The great Polish poet Wislawa Symborska, Nobel Laureate for Literature when that award still went to great writers, examined this question in her whimsical, ironic way. She wrote about what goes into her ark, and maybe should be in ours:
An endless rain is just beginning.
Into the ark, for where else can you go:
you poems for a single voice,
short-range sorrows and fears,
eagerness to see things from all sides.
Rivers are swelling and bursting their banks.
Into the ark: all you chiaroscuros and halftones,
you details, ornaments, and whims,
countless shades of the color gray,
play for play's sake,
and tears of mirth.
As far as the eye can see, there's water
and a hazy horizon.
Into the ark: plans for the distant future,
joy in difference,
admiration for the better man,
choice not narrowed down to one of two,
time to think it over,
and the belief that all of this
will still come in handy some day.
[From “Into the Ark,” Wislawa Symborska]
I’m not so sure that I would make the same choices that Symborska suggests so cleverly, although I hope I would. She suggests that we save all those unnecessary arts, talents, emotions and appreciations, the things we so clearly don’t need but which just as clearly are what make us beautifully human. It’s a fascinating way to think about what it is that we really value in our lives and in this world.
So, without being too artificial about it, what would you take on your ark? What would you bring along, and what would you choose to leave behind, a subject nearly as interesting?
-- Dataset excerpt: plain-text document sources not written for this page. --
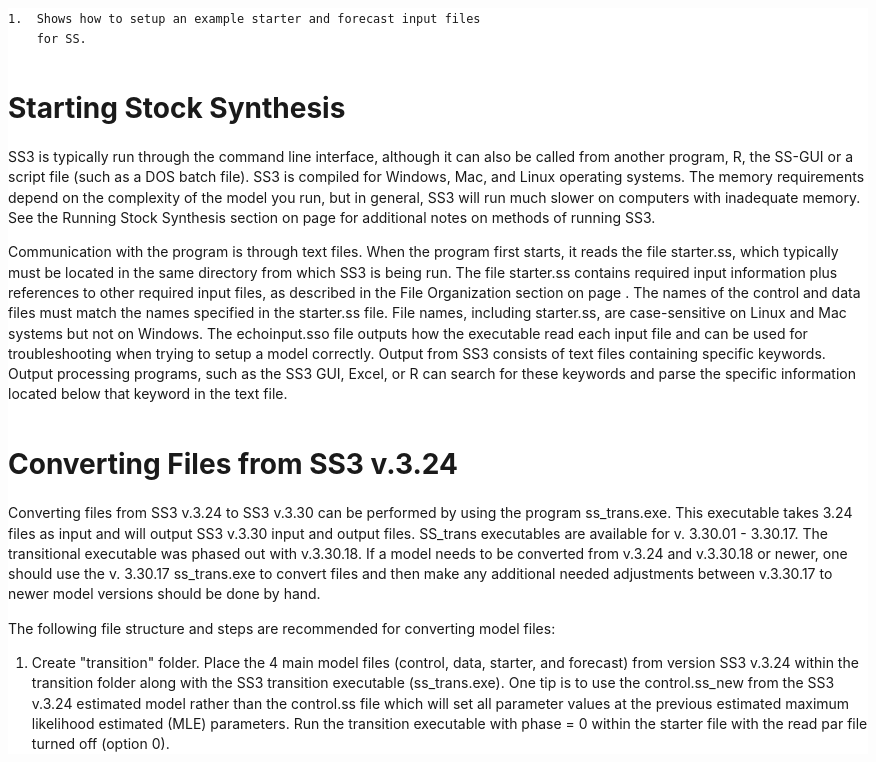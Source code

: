     1.  Shows how to setup an example starter and forecast input files
        for SS.

# Starting Stock Synthesis

SS3 is typically run through the command line interface, although it can
also be called from another program, R, the SS-GUI or a script file
(such as a DOS batch file). SS3 is compiled for Windows, Mac, and Linux
operating systems. The memory requirements depend on the complexity of
the model you run, but in general, SS3 will run much slower on computers
with inadequate memory. See the Running Stock Synthesis section on page
for additional notes on methods of running SS3.

Communication with the program is through text files. When the program
first starts, it reads the file starter.ss, which typically must be
located in the same directory from which SS3 is being run. The file
starter.ss contains required input information plus references to other
required input files, as described in the File Organization section on
page . The names of the control and data files must match the names
specified in the starter.ss file. File names, including starter.ss, are
case-sensitive on Linux and Mac systems but not on Windows. The
echoinput.sso file outputs how the executable read each input file and
can be used for troubleshooting when trying to setup a model correctly.
Output from SS3 consists of text files containing specific keywords.
Output processing programs, such as the SS3 GUI, Excel, or R can search
for these keywords and parse the specific information located below that
keyword in the text file.

<div id="ConvIssues">

</div>

# Converting Files from SS3 v.3.24

Converting files from SS3 v.3.24 to SS3 v.3.30 can be performed by using
the program ss_trans.exe. This executable takes 3.24 files as input and
will output SS3 v.3.30 input and output files. SS_trans executables are
available for v. 3.30.01 - 3.30.17. The transitional executable was
phased out with v.3.30.18. If a model needs to be converted from v.3.24
and v.3.30.18 or newer, one should use the v. 3.30.17 ss_trans.exe to
convert files and then make any additional needed adjustments between
v.3.30.17 to newer model versions should be done by hand.

The following file structure and steps are recommended for converting
model files:

1.  Create "transition" folder. Place the 4 main model files (control,
    data, starter, and forecast) from version SS3 v.3.24 within the
    transition folder along with the SS3 transition executable
    (ss_trans.exe). One tip is to use the control.ss_new from the SS3
    v.3.24 estimated model rather than the control.ss file which will
    set all parameter values at the previous estimated maximum
    likelihood estimated (MLE) parameters. Run the transition executable
    with phase = 0 within the starter file with the read par file turned
    off (option 0).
My friends, this is also not just an abstract question for our congregation. Here at Beit Simcha, our wonderful collection of unified Wandering Jews, we are moving again in just a month or so, and will have to choose what we really need to keep with us, what we will store away, and what will be discarded. It’s a real, practical issue that some of us—led by Lorie Wolf—have begun to work on. And it forces us to put our priorities in order, to determine just what makes sense to keep and what isn’t really as valuable as we thought.
You know, in a larger sense, I have often seen the Noah story as a metaphor for a synagogue. A temple should be a kind of ark of refuge from the tides and tribulations of the events of the world, a place where we can come to pray and study and find inspiration and holiness. But like Noah in the ark, we too must open the window in order to see just what is going on outside, to see if it’s still raining, to let in air and light and judge whether it is the right time and climate to break free from the ark and export ourselves and our ideas onto the land.
Within the ark it must have been like the inside of a Temple: lots of different species in a confined space requiring special attention from the captain, who actually has very little control over where the whole thing is going but puts his trust in God. A Temple, like an ark, is also supposed to be a safe, protected, nurturing place, in which relationships, ideas, and dreams can grow amid the general cacophony. And like the ark, when we denizens of the Temple finally land we bring out into the world all the great lessons that have germinated in this ship. We celebrate the covenant, the berit between God and ourselves, and share that with the world. Perhaps just as important, we share the relationships, respect, mutual support, caring, humor and love we have created amongst ourselves and try to bring that into a world that sorely needs all of those.
When we land our ark permanently, on a mountaintop or a plain, we will seek to go out and plant on the broader earth the good growth we have engendered in this protected place. If we can continue to successfully nurture in our own shul love, support and care we have the capacity to bring that goodness outside the ark, to export it to the broader world.
On this Shabbat of Noah, may we learn to focus on the things we wish our own arks to contain, and may we continue to build in this congregation an ark that holds our own hopes, dreams and goodness.